SOURCE MATERIAL Start Marker

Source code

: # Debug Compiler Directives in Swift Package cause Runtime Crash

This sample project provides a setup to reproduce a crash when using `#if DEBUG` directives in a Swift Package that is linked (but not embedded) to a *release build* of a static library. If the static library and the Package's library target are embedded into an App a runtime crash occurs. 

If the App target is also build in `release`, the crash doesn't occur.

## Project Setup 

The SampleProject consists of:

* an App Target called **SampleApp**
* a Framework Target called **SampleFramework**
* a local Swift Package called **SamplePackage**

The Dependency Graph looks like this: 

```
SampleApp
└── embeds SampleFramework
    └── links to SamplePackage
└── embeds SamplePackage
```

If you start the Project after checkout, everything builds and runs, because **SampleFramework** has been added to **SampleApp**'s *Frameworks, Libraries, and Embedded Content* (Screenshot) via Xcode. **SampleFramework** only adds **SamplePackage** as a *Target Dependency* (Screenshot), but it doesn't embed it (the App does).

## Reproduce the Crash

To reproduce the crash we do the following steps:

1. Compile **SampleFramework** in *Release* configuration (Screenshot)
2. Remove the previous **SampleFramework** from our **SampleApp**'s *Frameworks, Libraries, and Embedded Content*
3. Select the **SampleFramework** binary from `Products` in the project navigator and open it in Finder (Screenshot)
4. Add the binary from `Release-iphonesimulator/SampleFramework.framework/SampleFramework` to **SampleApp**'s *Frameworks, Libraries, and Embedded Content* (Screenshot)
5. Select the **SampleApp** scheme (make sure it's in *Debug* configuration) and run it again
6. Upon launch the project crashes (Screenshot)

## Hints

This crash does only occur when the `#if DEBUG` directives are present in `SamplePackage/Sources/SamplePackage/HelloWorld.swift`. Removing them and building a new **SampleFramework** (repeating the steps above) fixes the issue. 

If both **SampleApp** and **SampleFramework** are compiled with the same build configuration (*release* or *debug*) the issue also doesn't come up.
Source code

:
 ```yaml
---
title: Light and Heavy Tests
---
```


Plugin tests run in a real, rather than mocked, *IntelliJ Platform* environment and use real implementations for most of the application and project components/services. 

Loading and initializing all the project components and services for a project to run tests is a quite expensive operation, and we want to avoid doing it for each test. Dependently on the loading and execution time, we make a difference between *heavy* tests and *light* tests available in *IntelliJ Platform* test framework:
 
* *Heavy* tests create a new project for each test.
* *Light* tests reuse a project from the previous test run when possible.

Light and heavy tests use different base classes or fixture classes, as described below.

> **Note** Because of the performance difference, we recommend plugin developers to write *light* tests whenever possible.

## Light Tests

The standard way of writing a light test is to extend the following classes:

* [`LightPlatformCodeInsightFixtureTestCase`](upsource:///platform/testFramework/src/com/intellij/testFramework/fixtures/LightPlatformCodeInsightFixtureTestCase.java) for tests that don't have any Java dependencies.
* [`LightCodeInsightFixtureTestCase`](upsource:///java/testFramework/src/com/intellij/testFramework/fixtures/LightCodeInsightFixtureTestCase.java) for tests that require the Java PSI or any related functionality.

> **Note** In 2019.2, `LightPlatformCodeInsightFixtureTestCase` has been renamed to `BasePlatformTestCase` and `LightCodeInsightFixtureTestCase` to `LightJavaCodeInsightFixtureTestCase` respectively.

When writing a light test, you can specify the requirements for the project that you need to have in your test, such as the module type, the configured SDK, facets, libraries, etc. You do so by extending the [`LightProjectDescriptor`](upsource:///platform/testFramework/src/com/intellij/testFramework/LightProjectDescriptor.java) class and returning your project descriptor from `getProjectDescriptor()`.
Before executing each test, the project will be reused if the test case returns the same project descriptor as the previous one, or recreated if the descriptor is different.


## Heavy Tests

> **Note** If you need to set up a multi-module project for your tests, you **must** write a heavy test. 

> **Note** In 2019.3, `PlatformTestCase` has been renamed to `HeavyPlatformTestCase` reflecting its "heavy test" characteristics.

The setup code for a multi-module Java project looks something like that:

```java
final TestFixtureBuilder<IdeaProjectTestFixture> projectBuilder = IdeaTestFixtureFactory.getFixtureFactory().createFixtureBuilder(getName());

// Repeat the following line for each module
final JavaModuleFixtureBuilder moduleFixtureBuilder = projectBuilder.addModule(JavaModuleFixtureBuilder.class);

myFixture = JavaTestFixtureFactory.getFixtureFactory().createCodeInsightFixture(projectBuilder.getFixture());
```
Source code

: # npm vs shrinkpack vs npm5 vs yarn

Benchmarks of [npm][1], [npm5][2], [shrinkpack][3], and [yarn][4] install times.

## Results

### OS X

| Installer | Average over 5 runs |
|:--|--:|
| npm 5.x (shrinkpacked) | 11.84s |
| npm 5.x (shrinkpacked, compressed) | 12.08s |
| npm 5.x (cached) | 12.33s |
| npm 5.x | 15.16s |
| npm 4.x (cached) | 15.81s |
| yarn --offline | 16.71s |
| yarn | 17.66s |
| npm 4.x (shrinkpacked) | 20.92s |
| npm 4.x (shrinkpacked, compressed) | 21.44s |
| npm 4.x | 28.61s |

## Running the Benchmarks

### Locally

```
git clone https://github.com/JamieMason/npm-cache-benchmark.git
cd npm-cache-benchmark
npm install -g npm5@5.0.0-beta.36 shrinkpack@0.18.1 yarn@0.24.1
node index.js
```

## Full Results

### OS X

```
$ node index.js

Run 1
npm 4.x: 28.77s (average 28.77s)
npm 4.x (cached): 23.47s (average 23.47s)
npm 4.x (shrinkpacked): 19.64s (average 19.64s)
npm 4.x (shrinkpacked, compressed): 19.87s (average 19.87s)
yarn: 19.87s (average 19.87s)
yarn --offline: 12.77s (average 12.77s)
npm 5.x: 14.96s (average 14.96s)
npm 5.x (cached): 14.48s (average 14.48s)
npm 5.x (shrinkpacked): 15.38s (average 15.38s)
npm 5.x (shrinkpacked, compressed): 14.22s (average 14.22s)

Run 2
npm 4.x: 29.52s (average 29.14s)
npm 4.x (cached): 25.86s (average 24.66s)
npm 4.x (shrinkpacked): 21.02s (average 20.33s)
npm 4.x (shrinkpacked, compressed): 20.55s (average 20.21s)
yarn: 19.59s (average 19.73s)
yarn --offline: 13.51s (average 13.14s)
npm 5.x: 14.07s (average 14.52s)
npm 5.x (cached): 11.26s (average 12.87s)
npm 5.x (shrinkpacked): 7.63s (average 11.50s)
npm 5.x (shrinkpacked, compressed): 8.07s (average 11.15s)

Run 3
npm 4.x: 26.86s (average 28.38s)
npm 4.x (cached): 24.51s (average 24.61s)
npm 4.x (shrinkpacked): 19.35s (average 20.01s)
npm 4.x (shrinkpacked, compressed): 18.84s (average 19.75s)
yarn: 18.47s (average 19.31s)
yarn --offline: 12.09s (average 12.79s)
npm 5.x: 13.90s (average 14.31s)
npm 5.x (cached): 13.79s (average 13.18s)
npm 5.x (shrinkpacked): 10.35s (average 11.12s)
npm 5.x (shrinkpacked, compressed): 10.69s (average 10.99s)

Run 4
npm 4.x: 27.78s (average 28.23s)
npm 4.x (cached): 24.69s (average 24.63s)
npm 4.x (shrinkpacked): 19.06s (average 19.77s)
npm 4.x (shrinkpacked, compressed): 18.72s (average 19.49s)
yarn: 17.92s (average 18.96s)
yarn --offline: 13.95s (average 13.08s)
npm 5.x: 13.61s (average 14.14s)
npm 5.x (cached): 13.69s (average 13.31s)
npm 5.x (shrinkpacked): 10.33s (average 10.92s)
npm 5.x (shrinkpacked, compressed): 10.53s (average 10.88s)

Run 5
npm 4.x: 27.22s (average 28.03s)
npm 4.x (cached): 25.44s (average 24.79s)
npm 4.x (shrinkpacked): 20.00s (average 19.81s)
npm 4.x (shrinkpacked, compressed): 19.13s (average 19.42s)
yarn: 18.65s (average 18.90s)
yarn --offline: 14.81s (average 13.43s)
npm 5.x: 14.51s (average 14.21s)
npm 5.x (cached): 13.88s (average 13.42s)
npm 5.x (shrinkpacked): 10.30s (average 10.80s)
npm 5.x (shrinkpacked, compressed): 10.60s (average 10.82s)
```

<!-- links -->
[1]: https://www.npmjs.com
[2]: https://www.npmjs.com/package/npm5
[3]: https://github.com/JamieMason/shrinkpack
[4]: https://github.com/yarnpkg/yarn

SOURCE MATERIAL End Marker

**EXERCISE DIRECTIONS**
Return each line from the entries above that includes "LightPlatformCodeInsightFixtureTestCase".

**YOUR RESPONSE**
* [`LightPlatformCodeInsightFixtureTestCase`](upsource:///platform/testFramework/src/com/intellij/testFramework/fixtures/LightPlatformCodeInsightFixtureTestCase.java) for tests that don't have any Java dependencies.
> **Note** In 2019.2, `LightPlatformCodeInsightFixtureTestCase` has been renamed to `BasePlatformTestCase` and `LightCodeInsightFixtureTestCase` to `LightJavaCodeInsightFixtureTestCase` respectively.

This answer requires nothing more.